CSI 4139 / CEG 4399
Design of Secure Computer Systems
Goals: (1) Become familiar with some of the cryptographic libraries and functions
available on the system. (2) View vulnerable states of a network server.
(1) Generate 2 public-key / private-key pairs, one for encryption/decryption and one for
signing/verifying. Take a file as input and call the appropriate routines to hash and sign
it, and also to encrypt it with a symmetric key and then encrypt the symmetric key with
the public key of a recipient. In addition, your program must be able to input a protected
file, decrypt it, hash it, and verify the digital signature using the originator’s public
verification key. During the lab demonstration of your program, the TA will supply a file
to be protected. The TA will observe the protection of an unprotected file, and the unprotection of a protected file.

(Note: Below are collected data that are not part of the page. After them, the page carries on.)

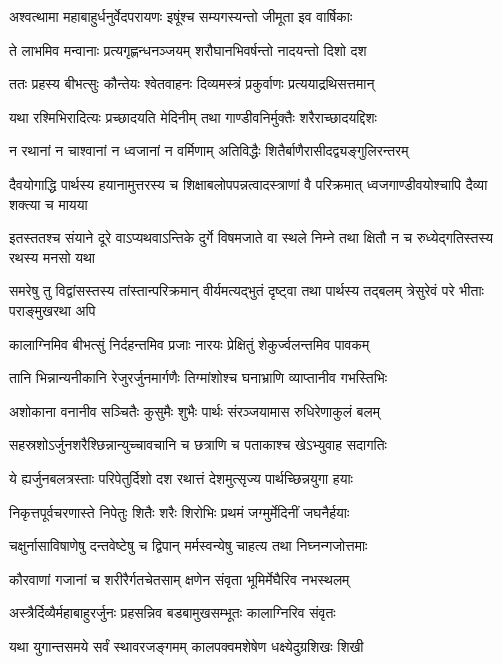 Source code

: \twolineshloka
{अश्वत्थामा महाबाहुर्धनुर्वेदपरायणः}
{इषूंश्च सम्यगस्यन्तो जीमूता इव वार्षिकाः}


\twolineshloka
{ते लाभमिव मन्वानाः प्रत्यगृह्णन्धनञ्जयम्}
{शरौघानभिवर्षन्तो नादयन्तो दिशो दश}


\twolineshloka
{ततः प्रहस्य बीभत्सुः कौन्तेयः श्वेतवाहनः}
{दिव्यमस्त्रं प्रकुर्वाणः प्रत्ययाद्रथिसत्तमान्}


\twolineshloka
{यथा रश्मिभिरादित्यः प्रच्छादयति मेदिनीम्}
{तथा गाण्डीवनिर्मुक्तैः शरैराच्छादयद्दिशः}


\twolineshloka
{न रथानां न चाश्वानां न ध्वजानां न वर्मिणाम्}
{अतिविद्धैः शितैर्बाणैरासीदद्व्यङ्गुलिरन्तरम्}


\threelineshloka
{दैवयोगाद्धि पार्थस्य हयानामुत्तरस्य च}
{शिक्षाबलोपपन्नत्वादस्त्राणां वै परिक्रमात्}
{ध्वजगाण्डीवयोश्चापि दैव्या शक्त्या च मायया}


\threelineshloka
{इतस्ततश्च संयाने दूरे वाऽप्यथवाऽन्तिके}
{दुर्गे विषमजाते वा स्थले निम्ने तथा क्षितौ}
{न च रुध्येद्गतिस्तस्य रथस्य मनसो यथा}


\threelineshloka
{समरेषु तु विद्वांसस्तस्य तांस्तान्परिक्रमान्}
{वीर्यमत्यद्भुतं दृष्ट्वा तथा पार्थस्य तद्बलम्}
{त्रेसुरेवं परे भीताः पराङ्मुखरथा अपि}


\twolineshloka
{कालाग्निमिव बीभत्सुं निर्दहन्तमिव प्रजाः}
{नारयः प्रेक्षितुं शेकुर्ज्वलन्तमिव पावकम्}


\twolineshloka
{तानि भिन्नान्यनीकानि रेजुरर्जुनमार्गणैः}
{तिग्मांशोश्च घनाभ्राणि व्याप्तानीव गभस्तिभिः}


\twolineshloka
{अशोकाना वनानीव सञ्चितैः कुसुमैः शुभैः}
{पार्थः संरञ्जयामास रुधिरेणाकुलं बलम्}


\twolineshloka
{सहस्रशोऽर्जुनशरैश्छिन्नान्युच्चावचानि च}
{छत्राणि च पताकाश्च खेऽभ्युवाह सदागतिः}


\twolineshloka
{ये ह्यर्जुनबलत्रस्ताः परिपेतुर्दिशो दश}
{रथात्तं देशमुत्सृज्य पार्थच्छिन्नयुगा हयाः}


\twolineshloka
{निकृत्तपूर्वचरणास्ते निपेतुः शितैः शरैः}
{शिरोभिः प्रथमं जग्मुर्मेदिनीं जघनैर्हयाः}


\twolineshloka
{चक्षुर्नासाविषाणेषु दन्तवेष्टेषु च द्विपान्}
{मर्मस्वन्येषु चाहत्य तथा निघ्नन्गजोत्तमाः}


\twolineshloka
{कौरवाणां गजानां च शरीरैर्गतचेतसाम्}
{क्षणेन संवृता भूमिर्मेघैरिव नभस्थलम्}


\twolineshloka
{अस्त्रैर्दिव्यैर्महाबाहुरर्जुनः प्रहसन्निव}
{बडबामुखसम्भूतः कालाग्निरिव संवृतः}


\twolineshloka
{यथा युगान्तसमये सर्वं स्थावरजङ्गमम्}
{कालपक्वमशेषेण धक्ष्येदुग्रशिखः शिखी}



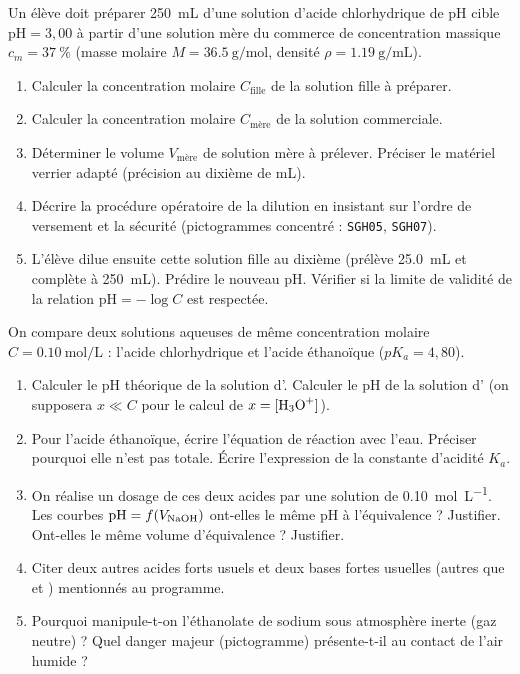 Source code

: \documentclass[11pt]{article}
\begin{document}
\begin{exercice}
Un élève doit préparer \SI{250}{\milli\liter} d'une solution d'acide chlorhydrique  de pH cible $\text{pH} = 3,00$ à partir d'une solution mère du commerce de concentration massique $c_m = \SI{37}{\%}$ (masse molaire $M = \SI{36,5}{\gram\per\mol}$, densité $\rho = \SI{1,19}{\gram\per\milli\liter}$).
\begin{enumerate}
    \item Calculer la concentration molaire $C_{\text{fille}}$ de la solution fille à préparer.
    \item Calculer la concentration molaire $C_{\text{mère}}$ de la solution commerciale.
    \item Déterminer le volume $V_{\text{mère}}$ de solution mère à prélever. Préciser le matériel verrier adapté (précision au dixième de mL).
    \item Décrire la procédure opératoire de la dilution en insistant sur l'ordre de versement et la sécurité (pictogrammes  concentré : \texttt{SGH05}, \texttt{SGH07}).
    \item L'élève dilue ensuite cette solution fille au dixième (prélève \SI{25,0}{\milli\liter} et complète à \SI{250}{\milli\liter}). Prédire le nouveau pH. Vérifier si la limite de validité de la relation $\text{pH} = -\log C$ est respectée.
\end{enumerate}
\end{exercice}

\begin{exercice}
On compare deux solutions aqueuses de même concentration molaire $C = \SI{0,10}{\mol\per\liter}$ : l'acide chlorhydrique  et l'acide éthanoïque  ($pK_a = 4,80$). 
\begin{enumerate}
    \item Calculer le pH théorique de la solution d'. Calculer le pH de la solution d' (on supposera $x \ll C$ pour le calcul de $x = [\ce{H3O+}]$).
    \item Pour l'acide éthanoïque, écrire l'équation de réaction avec l'eau. Préciser pourquoi elle n'est pas totale. Écrire l'expression de la constante d'acidité $K_a$.
    \item On réalise un dosage de ces deux acides par une solution de  \SI{0,10}{\mol\per\liter}. Les courbes $\mathrm{pH} = f(V_{\ce{NaOH}})$ ont-elles le même pH à l'équivalence ? Justifier. Ont-elles le même volume d'équivalence ? Justifier.
    \item Citer deux autres acides forts usuels et deux bases fortes usuelles (autres que  et ) mentionnés au programme.
    \item Pourquoi manipule-t-on l'éthanolate de sodium  sous atmosphère inerte (gaz neutre) ? Quel danger majeur (pictogramme) présente-t-il au contact de l'air humide ?
\end{enumerate}
\end{exercice}
\end{document}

(2) Decide on the number of tests and scans your group is going to do. (The tests and
scans chosen must serve a purpose in assessing the security of the server.) Use several
assessment tools (downloaded from the Internet, but open source only) to detect as many
vulnerabilities as possible in the web server provided by the TA in the lab.

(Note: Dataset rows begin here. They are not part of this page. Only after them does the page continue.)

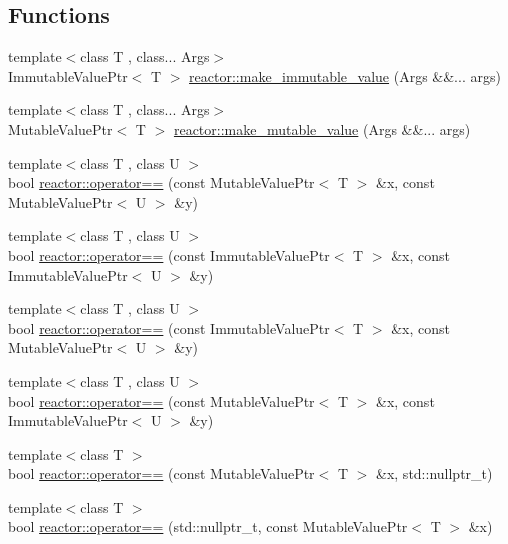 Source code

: \subsection*{Functions}
\begin{DoxyCompactItemize}
\item 
{\footnotesize template$<$class T , class... Args$>$ }\\Immutable\+Value\+Ptr$<$ T $>$ \hyperlink{namespacereactor_a8757688a143832a418a763d3621b1c4d}{reactor\+::make\+\_\+immutable\+\_\+value} (Args \&\&... args)
\item 
{\footnotesize template$<$class T , class... Args$>$ }\\Mutable\+Value\+Ptr$<$ T $>$ \hyperlink{namespacereactor_ae4fe60384411a317f354245149b85dbc}{reactor\+::make\+\_\+mutable\+\_\+value} (Args \&\&... args)
\item 
{\footnotesize template$<$class T , class U $>$ }\\bool \hyperlink{namespacereactor_ab9c3123244fedcd98c92e38874bee37d}{reactor\+::operator==} (const Mutable\+Value\+Ptr$<$ T $>$ \&x, const Mutable\+Value\+Ptr$<$ U $>$ \&y)
\item 
{\footnotesize template$<$class T , class U $>$ }\\bool \hyperlink{namespacereactor_a2fdf4cb9154560eba99721c91aa766cc}{reactor\+::operator==} (const Immutable\+Value\+Ptr$<$ T $>$ \&x, const Immutable\+Value\+Ptr$<$ U $>$ \&y)
\item 
{\footnotesize template$<$class T , class U $>$ }\\bool \hyperlink{namespacereactor_ab088f033423a22b03f5f6f76ecb04b1b}{reactor\+::operator==} (const Immutable\+Value\+Ptr$<$ T $>$ \&x, const Mutable\+Value\+Ptr$<$ U $>$ \&y)
\item 
{\footnotesize template$<$class T , class U $>$ }\\bool \hyperlink{namespacereactor_a9079eb51590f5e096fc3d8cfb073540f}{reactor\+::operator==} (const Mutable\+Value\+Ptr$<$ T $>$ \&x, const Immutable\+Value\+Ptr$<$ U $>$ \&y)
\item 
{\footnotesize template$<$class T $>$ }\\bool \hyperlink{namespacereactor_a2155cd0a1349ccb36b00bb369443a084}{reactor\+::operator==} (const Mutable\+Value\+Ptr$<$ T $>$ \&x, std\+::nullptr\+\_\+t)
\item 
{\footnotesize template$<$class T $>$ }\\bool \hyperlink{namespacereactor_a1c5731f8ed4863bfeaaeeba72f5eb765}{reactor\+::operator==} (std\+::nullptr\+\_\+t, const Mutable\+Value\+Ptr$<$ T $>$ \&x)

\end{DoxyCompactItemize}
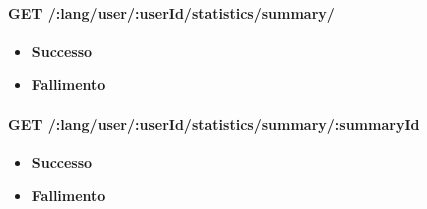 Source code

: \paragraph{GET /:lang/user/:userId/statistics/summary/}
\begin{itemize}
\item \textbf{Successo}
\item \textbf{Fallimento}
\end{itemize}


\paragraph{GET /:lang/user/:userId/statistics/summary/:summaryId}
\begin{itemize}
\item \textbf{Successo}
\item \textbf{Fallimento}
\end{itemize}



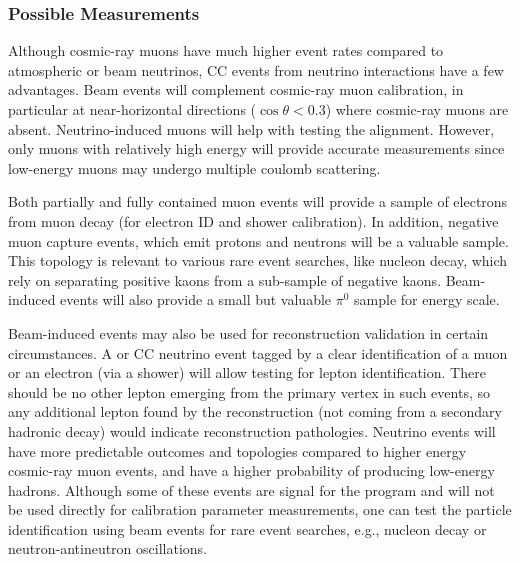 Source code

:  \subsubsection{Possible Measurements}
   



Although cosmic-ray muons have much higher event rates compared to atmospheric or beam neutrinos, CC events from neutrino interactions have a few advantages. Beam events will complement cosmic-ray muon calibration, in particular at near-horizontal directions ($\cos\theta < 0.3$) where cosmic-ray muons are absent. Neutrino-induced muons will help with testing the  alignment. However, only muons with relatively high energy will provide accurate measurements since low-energy muons may undergo multiple coulomb scattering.

Both partially and fully contained muon events will provide a sample of electrons from muon decay (for electron ID and shower calibration). In addition, negative muon capture events, which emit protons and neutrons will be a valuable sample. This topology is relevant to various rare event searches, like nucleon decay, which rely on separating positive kaons from a sub-sample of negative kaons. Beam-induced events will also provide a small but valuable $\pi^{0}$ sample for energy scale.

Beam-induced events may also be used for reconstruction validation in certain circumstances. A \numu or \nue %
CC neutrino event tagged by a clear identification of a muon or an electron (via a shower) will allow %
testing for lepton identification. 
There should be no other lepton emerging from the primary vertex in such events, so any additional lepton found by the reconstruction (not coming from a secondary hadronic decay) would indicate reconstruction pathologies.
Neutrino events will have more predictable outcomes and topologies compared to higher energy cosmic-ray muon events, and have a higher probability of producing low-energy hadrons.  Although some of these events are signal for the \lbl program and will not be used directly for calibration parameter measurements, one can test the particle identification using beam events for rare event searches, e.g., nucleon decay or neutron-antineutron oscillations.

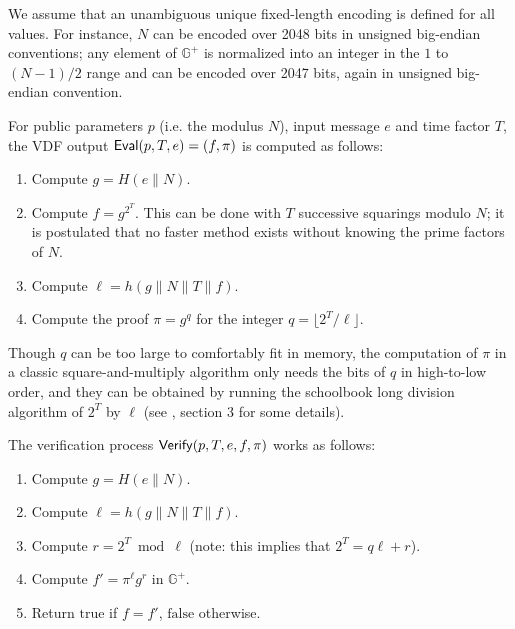 \documentclass{llncs}
\newcommand{\bG}{\mathbb{G}}
\newcommand{\Eval}{\text{\textsf{Eval}}}
\newcommand{\Verify}{\text{\textsf{Verify}}}
\begin{document}
We assume that an unambiguous unique fixed-length encoding is defined
for all values. For instance, $N$ can be encoded over 2048 bits in
unsigned big-endian conventions; any element of $\bG^+$ is normalized
into an integer in the $1$ to $(N-1)/2$ range and can be encoded over
2047 bits, again in unsigned big-endian convention.

For public parameters $p$ (i.e. the modulus $N$), input message $e$ and
time factor $T$, the VDF output $\Eval(p, T, e) = (f, \pi)$ is computed
as follows:
\begin{enumerate}

    \item Compute $g = H(e \parallel N)$.

    \item Compute $f = g^{2^T}$. This can be done with $T$ successive
    squarings modulo $N$; it is postulated that no faster method exists
    without knowing the prime factors of $N$.

    \item Compute $\ell = h(g \parallel N \parallel T \parallel f)$.

    \item Compute the proof $\pi = g^q$ for the integer
    $q = \lfloor 2^T/\ell\rfloor$.

\end{enumerate}

Though $q$ can be too large to comfortably fit in memory, the
computation of $\pi$ in a classic square-and-multiply algorithm only
needs the bits of $q$ in high-to-low order, and they can be obtained by
running the schoolbook long division algorithm of $2^T$ by $\ell$ (see
\cite{BonBunFis2018}, section 3 for some details).

The verification process $\Verify(p, T, e, f, \pi)$ works as follows:
\begin{enumerate}

    \item Compute $g = H(e \parallel N)$.

    \item Compute $\ell = h(g \parallel N \parallel T \parallel f)$.

    \item Compute $r = 2^T \bmod \ell$ (note: this implies that
    $2^T = q\ell + r$).

    \item Compute $f' = \pi^\ell g^r$ in $\bG^+$.

    \item Return $\text{true}$ if $f = f'$, $\text{false}$ otherwise.

\end{enumerate}
\end{document}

Deliverables: You are expected to write 2 documents and demonstrate your program.
Document: (1) Write a brief description (no more than two pages) of your file protection
/ unprotection program and the relevant choices you have made. In particular, you should
describe your environment, programming language, and crypto library, and you should
explain and defend the algorithms and key lengths you have chosen. Any underlying
assumptions about the input, output, and communications environment should also be
discussed. (2) Describe (no more than two more pages) all the server weaknesses you
were able to detect. The report must be detailed enough to explain each weakness and
give suggested solutions. The purpose for each test/scan you performed must be clearly
stated in the report, along with how the tool helped you to achieve your goal.
Software: You must implement the software to do protection and un-protection. This
will consist primarily of calls to an underlying set of library routines (such as the Java
routines available on the lab machine), as well as a user interface sufficient to allow the
TA to see what your program is doing (e.g., the input and output of each function call).
The laboratory software may be done in groups of up to 3 students, but each student
should ensure that s/he gets sufficient practice with the cryptographic and scanning tools.
Report contents may be discussed as a group, but are to be written individually.